Getting it right through clearly defined job roles.
Words: William Ross // Photo: Phoebe Rourke-Ghabriel
he Houston Supply Chain—the organisation responsible for supplying products to vessels around the globe—received some bad news. Less than favourable feedback had been received from customer service centres globally, there were issues regarding compliance with orders and customer complaints. It was time to identify the problems, and provide a comprehensive plan to improve the service it provides to to the customer service centres, and ultimately, to customers as well.
To do this, says Tim Ryan, WSS marine products director Americas, his regional supply chain team worked in collaboration with the company’s global supply chain team to establish a programme to better identify and strengthen the specific roles played by people in the organisation. This resulted in the more than 80 functional descriptions that existed prior to the project being reduced to just 24 standardised roles.
“The success we ultimately had in Houston was due to the fact that, in the pilot project, we agreed globally that we would reduce the number of roles, and that we would be very specific about who does what and where,” Ryan says.

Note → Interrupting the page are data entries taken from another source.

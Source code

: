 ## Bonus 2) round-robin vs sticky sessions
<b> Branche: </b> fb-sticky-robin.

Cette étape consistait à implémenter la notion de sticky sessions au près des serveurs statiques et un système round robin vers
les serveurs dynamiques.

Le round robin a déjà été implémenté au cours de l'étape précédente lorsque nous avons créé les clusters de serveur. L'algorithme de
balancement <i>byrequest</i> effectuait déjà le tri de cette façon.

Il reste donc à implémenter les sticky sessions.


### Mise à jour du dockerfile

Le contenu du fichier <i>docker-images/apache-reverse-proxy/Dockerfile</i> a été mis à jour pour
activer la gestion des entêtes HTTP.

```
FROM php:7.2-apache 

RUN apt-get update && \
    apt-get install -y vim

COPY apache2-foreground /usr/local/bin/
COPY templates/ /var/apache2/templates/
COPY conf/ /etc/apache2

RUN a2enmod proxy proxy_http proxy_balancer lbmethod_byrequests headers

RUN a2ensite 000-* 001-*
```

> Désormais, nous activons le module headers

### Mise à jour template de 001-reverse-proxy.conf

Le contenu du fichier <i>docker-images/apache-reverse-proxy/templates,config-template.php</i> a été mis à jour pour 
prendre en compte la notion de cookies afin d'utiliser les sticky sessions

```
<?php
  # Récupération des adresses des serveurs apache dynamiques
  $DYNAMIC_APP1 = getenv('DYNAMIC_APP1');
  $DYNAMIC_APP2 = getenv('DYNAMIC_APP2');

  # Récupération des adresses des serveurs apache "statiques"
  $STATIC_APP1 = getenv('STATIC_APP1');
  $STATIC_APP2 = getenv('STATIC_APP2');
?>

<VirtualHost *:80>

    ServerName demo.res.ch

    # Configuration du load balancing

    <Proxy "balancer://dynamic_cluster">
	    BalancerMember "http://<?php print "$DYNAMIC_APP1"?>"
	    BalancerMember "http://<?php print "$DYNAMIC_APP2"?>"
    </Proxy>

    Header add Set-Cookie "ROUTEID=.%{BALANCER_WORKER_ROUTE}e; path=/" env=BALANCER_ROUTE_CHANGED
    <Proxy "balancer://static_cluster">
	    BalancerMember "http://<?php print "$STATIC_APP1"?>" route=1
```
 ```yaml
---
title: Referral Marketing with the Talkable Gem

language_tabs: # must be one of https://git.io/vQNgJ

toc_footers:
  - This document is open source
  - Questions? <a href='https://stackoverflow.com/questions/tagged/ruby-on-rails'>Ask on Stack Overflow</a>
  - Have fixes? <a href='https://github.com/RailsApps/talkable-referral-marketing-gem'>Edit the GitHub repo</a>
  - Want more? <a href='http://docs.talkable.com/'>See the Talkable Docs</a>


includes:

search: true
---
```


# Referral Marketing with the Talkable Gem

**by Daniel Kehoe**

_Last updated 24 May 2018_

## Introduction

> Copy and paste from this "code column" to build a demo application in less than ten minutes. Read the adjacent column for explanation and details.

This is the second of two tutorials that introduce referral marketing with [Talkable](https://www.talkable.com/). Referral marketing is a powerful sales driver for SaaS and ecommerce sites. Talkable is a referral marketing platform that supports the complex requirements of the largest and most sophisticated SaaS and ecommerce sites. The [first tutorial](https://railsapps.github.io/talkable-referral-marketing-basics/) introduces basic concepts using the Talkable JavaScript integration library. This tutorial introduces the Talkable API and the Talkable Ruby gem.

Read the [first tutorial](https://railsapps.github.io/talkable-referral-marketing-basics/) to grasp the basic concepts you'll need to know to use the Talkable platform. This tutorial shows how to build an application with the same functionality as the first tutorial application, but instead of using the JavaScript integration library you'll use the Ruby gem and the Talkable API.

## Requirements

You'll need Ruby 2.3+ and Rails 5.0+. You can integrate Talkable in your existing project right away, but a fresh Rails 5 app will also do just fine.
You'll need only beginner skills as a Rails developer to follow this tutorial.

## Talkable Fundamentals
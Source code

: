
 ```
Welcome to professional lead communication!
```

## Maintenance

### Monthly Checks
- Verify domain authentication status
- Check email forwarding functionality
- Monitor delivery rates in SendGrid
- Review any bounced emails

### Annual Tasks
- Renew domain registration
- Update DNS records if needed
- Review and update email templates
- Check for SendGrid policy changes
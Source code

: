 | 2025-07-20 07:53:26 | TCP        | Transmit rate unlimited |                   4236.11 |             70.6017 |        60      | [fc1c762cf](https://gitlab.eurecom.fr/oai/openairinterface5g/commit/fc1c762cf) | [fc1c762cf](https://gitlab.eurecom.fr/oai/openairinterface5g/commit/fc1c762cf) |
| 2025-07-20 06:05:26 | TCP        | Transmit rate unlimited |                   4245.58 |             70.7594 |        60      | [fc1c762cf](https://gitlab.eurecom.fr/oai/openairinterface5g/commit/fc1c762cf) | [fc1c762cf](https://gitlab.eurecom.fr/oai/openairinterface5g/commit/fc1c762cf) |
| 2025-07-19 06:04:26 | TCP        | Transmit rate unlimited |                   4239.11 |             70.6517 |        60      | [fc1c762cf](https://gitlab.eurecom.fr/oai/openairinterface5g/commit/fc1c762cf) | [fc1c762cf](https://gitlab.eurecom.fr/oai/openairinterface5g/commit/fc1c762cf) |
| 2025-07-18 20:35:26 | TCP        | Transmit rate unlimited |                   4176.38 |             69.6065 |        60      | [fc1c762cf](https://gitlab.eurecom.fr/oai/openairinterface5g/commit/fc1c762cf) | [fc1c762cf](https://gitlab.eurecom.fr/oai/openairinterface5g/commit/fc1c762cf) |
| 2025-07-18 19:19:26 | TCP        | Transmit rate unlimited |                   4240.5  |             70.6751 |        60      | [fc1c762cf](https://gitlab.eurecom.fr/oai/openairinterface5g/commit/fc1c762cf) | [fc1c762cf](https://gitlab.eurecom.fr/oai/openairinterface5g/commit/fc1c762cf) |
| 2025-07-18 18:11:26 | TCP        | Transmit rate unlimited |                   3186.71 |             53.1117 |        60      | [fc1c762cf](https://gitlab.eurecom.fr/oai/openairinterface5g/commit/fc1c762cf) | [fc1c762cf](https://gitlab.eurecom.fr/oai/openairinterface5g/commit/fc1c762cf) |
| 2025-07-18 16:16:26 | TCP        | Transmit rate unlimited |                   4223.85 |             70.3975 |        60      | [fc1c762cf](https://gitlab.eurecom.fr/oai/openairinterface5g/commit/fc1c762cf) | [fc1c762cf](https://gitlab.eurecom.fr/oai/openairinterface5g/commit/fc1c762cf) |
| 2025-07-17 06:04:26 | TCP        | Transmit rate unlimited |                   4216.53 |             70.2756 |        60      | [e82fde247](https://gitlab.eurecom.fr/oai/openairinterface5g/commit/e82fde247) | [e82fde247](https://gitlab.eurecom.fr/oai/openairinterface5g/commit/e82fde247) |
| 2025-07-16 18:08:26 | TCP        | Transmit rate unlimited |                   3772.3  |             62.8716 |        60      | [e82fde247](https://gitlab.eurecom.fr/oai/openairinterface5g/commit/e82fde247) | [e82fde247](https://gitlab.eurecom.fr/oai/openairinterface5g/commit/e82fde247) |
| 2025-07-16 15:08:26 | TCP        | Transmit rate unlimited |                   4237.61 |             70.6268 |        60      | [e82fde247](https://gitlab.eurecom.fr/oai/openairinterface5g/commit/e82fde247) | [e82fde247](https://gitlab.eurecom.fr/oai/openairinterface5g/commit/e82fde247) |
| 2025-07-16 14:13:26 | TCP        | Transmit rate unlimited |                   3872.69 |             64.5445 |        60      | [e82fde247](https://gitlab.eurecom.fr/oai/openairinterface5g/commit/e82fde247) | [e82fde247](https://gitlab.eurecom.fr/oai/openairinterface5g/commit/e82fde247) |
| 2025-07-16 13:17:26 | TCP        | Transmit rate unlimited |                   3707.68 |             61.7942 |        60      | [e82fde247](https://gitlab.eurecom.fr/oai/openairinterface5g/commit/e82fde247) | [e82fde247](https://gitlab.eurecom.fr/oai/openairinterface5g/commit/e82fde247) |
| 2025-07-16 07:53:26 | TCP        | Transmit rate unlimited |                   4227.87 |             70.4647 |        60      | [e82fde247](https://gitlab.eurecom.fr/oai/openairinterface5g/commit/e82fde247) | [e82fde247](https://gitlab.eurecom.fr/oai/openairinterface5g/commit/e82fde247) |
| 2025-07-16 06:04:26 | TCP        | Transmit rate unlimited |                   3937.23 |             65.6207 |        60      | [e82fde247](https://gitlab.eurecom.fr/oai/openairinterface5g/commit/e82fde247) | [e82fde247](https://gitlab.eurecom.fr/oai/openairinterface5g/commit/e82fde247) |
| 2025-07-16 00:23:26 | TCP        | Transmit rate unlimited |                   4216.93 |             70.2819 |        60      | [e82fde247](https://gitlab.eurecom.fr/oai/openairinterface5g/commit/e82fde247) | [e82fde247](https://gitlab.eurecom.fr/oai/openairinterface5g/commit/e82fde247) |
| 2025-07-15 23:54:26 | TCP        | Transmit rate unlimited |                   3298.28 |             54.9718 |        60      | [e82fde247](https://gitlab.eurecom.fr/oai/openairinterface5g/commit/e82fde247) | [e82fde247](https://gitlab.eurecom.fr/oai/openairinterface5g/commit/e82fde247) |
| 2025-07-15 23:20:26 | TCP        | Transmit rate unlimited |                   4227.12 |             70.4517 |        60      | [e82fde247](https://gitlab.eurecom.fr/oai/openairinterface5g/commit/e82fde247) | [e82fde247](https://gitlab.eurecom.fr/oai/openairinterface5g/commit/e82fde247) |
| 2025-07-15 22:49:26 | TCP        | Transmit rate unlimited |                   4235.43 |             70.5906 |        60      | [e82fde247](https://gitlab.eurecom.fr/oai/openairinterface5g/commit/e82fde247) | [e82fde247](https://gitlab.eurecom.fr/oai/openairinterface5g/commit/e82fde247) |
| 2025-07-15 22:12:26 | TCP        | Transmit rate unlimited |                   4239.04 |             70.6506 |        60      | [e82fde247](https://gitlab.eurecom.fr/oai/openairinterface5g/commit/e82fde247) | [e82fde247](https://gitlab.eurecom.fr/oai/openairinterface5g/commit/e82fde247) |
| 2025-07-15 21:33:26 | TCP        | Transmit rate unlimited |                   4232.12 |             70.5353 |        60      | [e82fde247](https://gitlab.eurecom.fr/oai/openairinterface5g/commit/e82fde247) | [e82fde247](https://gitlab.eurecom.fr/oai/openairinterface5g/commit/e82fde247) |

The four supply chain managers and the supply chain director first met in Dubai; there they scrutinised all of the 86 functional descriptions used in supply chain activities around the world. “It was good timing because of the issues that were happening in Houston,” Ryan says. “We decided to use Houston as the test site, from which we could take the lessons learned and the feedback gained and understand how to then roll out the changes globally.” It was also important, he adds, to have the right organisation in place as the company moves toward the implementation of its new IFS8 internal system.
Ryan stresses that the issue was not about reducing staff. “We wanted to be able to post the descriptions locally so the right people would end up in the right roles, looking after the specific responsibilities outlined in the description. It’s all about building a well-run supply chain more than simply reducing the number of functional descriptions.
One interesting challenge for the team included the diversity of the markets; the pilot programme started in Houston before moving to Panama and Rio de Janero. “In Brazil, everyone pretty much did everything,” Ryan says. “It was a real challenge for us to go there and say, ‘OK, everybody doesn’t have to work on the process from end to end.’ There will be different sections to each process, and those sections will be entrusted to an individual and a specific functional description. We’re dealing with different cultures in the Americas, and that will certainly be true as we move globally. Some cultures want more managers, in others everyone wants to lead. But in Rio, for example, we were fortunate in having a supply manager who is very accepting of change.”
The results are already very positive, says Kjell André Engen, vice president of marine products in Oslo. “The new setup has been very successful. Where there were complaints from the customer centres, now Houston has become a very good provider, one that is very precise in deliveries—deliveries on time with the right content.”
“I think it is succeeding because of the effort that went in by the supply chain managers from all regions as well as the supply chain director,” Ryan says. “We didn’t just go out haphazardly. We carefully studied exactly what it is that we do, and how we do it, and with that understanding, how do we structure our supply chain? The process so far has been carried out throughout 2015; now it’s time for implementation, and beginning to roll this out into other sites throughout the Americas and around the world.”
Getting the Good Word Back
When your job is all about supplying customers you don’t deal with directly, how do you truly know when you’re doing a good job for customers?
“It’s really easy for managers to sit up in our offices and say how well we’re doing,” says Tim Ryan. “I wanted to make sure that all of our customer service centres globally – the people who are interacting on a daily basis with the Houston supply chain – are also saying that we’re doing a good job!”
So, following the streamlining of functional job descriptions within the organisation, Ryan put together a seven-question survey for distribution to the customer service centres. “The responses were extremely good,” he says. “When you haven’t done well, you’d never get that kind of positive feedback.” That result, he adds, was not simply a source of pride for managers, but a signal that the company’s strategy for supply chain organisational transformation is moving in the right direction. “When we don’t do a good job, it affects the customer service centres globally,” he says. “They’re the ones who deal directly with the customers in their country. So we can say that there’s no doubt that we’ve seen good success coming from the organisational transformation.”